**What this task involves**: The following data has a line with "Bogavelli et al. (2026) identified" and a line with "宿題って本当はできるだけ多く". Write out exactly those lines and all the lines between them.

[Items listed in a dataset]
┄┄┄┄┄┄┄┄┄┄┄┄┄┄┄┄┄┄┄┄

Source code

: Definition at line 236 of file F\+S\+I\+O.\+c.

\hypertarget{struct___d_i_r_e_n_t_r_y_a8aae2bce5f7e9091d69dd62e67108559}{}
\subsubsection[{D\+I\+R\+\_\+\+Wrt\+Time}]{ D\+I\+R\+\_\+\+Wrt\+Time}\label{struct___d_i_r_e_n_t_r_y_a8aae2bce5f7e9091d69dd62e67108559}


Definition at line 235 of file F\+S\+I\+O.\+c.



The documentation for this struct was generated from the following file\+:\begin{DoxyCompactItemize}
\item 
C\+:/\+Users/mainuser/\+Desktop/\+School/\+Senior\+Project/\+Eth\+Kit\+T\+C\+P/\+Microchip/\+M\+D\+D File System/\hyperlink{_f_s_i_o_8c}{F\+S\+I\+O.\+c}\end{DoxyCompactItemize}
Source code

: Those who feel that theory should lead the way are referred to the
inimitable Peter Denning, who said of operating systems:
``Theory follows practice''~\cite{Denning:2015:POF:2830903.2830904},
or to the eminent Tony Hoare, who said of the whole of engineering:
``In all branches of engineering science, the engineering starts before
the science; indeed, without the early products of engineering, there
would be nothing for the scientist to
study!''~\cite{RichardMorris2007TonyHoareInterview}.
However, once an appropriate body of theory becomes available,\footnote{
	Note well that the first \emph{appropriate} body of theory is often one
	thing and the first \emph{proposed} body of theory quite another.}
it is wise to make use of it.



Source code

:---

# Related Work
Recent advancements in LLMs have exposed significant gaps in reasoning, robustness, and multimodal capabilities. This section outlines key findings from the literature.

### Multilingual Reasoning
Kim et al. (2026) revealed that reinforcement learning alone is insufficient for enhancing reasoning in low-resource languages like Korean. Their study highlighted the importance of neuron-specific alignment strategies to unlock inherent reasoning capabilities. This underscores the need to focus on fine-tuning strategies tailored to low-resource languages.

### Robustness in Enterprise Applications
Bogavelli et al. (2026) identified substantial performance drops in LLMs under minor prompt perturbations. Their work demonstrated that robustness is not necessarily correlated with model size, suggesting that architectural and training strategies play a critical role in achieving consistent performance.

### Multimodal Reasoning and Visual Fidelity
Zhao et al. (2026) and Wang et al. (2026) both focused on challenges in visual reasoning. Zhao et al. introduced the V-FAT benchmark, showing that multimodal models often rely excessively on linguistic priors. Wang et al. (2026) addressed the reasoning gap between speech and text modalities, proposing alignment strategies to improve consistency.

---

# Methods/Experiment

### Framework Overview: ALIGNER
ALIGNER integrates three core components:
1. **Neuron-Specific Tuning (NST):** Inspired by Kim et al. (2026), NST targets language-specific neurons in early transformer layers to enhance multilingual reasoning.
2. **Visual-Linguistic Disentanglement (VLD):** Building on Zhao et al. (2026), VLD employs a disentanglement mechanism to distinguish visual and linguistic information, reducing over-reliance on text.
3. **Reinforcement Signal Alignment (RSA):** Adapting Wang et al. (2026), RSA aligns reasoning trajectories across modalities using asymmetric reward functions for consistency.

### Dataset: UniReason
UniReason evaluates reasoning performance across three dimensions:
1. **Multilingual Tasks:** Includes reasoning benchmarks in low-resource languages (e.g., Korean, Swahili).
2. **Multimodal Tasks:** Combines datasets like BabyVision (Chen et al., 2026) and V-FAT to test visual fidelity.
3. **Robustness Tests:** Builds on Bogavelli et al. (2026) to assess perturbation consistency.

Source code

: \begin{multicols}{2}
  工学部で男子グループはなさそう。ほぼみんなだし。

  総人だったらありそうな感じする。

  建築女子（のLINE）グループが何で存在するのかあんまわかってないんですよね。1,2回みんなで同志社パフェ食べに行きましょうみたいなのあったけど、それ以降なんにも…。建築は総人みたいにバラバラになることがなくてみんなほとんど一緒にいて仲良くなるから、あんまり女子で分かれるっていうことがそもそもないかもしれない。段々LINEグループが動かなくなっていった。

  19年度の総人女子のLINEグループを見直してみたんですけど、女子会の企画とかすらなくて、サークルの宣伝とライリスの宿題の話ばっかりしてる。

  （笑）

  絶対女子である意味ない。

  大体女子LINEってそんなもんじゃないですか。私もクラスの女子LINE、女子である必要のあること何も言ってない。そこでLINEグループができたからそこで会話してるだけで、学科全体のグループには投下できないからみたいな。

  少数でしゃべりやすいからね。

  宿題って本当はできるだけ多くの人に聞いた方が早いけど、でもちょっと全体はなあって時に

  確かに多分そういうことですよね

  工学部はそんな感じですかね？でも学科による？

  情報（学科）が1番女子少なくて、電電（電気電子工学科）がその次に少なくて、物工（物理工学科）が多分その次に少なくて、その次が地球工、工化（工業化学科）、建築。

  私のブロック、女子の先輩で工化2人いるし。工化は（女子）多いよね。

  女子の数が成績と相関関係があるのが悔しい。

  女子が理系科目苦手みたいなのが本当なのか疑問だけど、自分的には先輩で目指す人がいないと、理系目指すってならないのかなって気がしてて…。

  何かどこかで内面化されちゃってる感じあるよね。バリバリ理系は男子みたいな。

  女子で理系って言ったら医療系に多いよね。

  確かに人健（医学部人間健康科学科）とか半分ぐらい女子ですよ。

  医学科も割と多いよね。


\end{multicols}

┄┄┄┄┄┄┄┄┄┄┄┄┄┄┄┄┄┄┄┄

**Written response**:
Bogavelli et al. (2026) identified substantial performance drops in LLMs under minor prompt perturbations. Their work demonstrated that robustness is not necessarily correlated with model size, suggesting that architectural and training strategies play a critical role in achieving consistent performance.

### Multimodal Reasoning and Visual Fidelity
Zhao et al. (2026) and Wang et al. (2026) both focused on challenges in visual reasoning. Zhao et al. introduced the V-FAT benchmark, showing that multimodal models often rely excessively on linguistic priors. Wang et al. (2026) addressed the reasoning gap between speech and text modalities, proposing alignment strategies to improve consistency.

---

# Methods/Experiment

### Framework Overview: ALIGNER
ALIGNER integrates three core components:
1. **Neuron-Specific Tuning (NST):** Inspired by Kim et al. (2026), NST targets language-specific neurons in early transformer layers to enhance multilingual reasoning.
2. **Visual-Linguistic Disentanglement (VLD):** Building on Zhao et al. (2026), VLD employs a disentanglement mechanism to distinguish visual and linguistic information, reducing over-reliance on text.
3. **Reinforcement Signal Alignment (RSA):** Adapting Wang et al. (2026), RSA aligns reasoning trajectories across modalities using asymmetric reward functions for consistency.

### Dataset: UniReason
UniReason evaluates reasoning performance across three dimensions:
1. **Multilingual Tasks:** Includes reasoning benchmarks in low-resource languages (e.g., Korean, Swahili).
2. **Multimodal Tasks:** Combines datasets like BabyVision (Chen et al., 2026) and V-FAT to test visual fidelity.
3. **Robustness Tests:** Builds on Bogavelli et al. (2026) to assess perturbation consistency.

Source code

: \begin{multicols}{2}
  工学部で男子グループはなさそう。ほぼみんなだし。

  総人だったらありそうな感じする。

  建築女子（のLINE）グループが何で存在するのかあんまわかってないんですよね。1,2回みんなで同志社パフェ食べに行きましょうみたいなのあったけど、それ以降なんにも…。建築は総人みたいにバラバラになることがなくてみんなほとんど一緒にいて仲良くなるから、あんまり女子で分かれるっていうことがそもそもないかもしれない。段々LINEグループが動かなくなっていった。

  19年度の総人女子のLINEグループを見直してみたんですけど、女子会の企画とかすらなくて、サークルの宣伝とライリスの宿題の話ばっかりしてる。

  （笑）

  絶対女子である意味ない。

  大体女子LINEってそんなもんじゃないですか。私もクラスの女子LINE、女子である必要のあること何も言ってない。そこでLINEグループができたからそこで会話してるだけで、学科全体のグループには投下できないからみたいな。

  少数でしゃべりやすいからね。

  宿題って本当はできるだけ多くの人に聞いた方が早いけど、でもちょっと全体はなあって時に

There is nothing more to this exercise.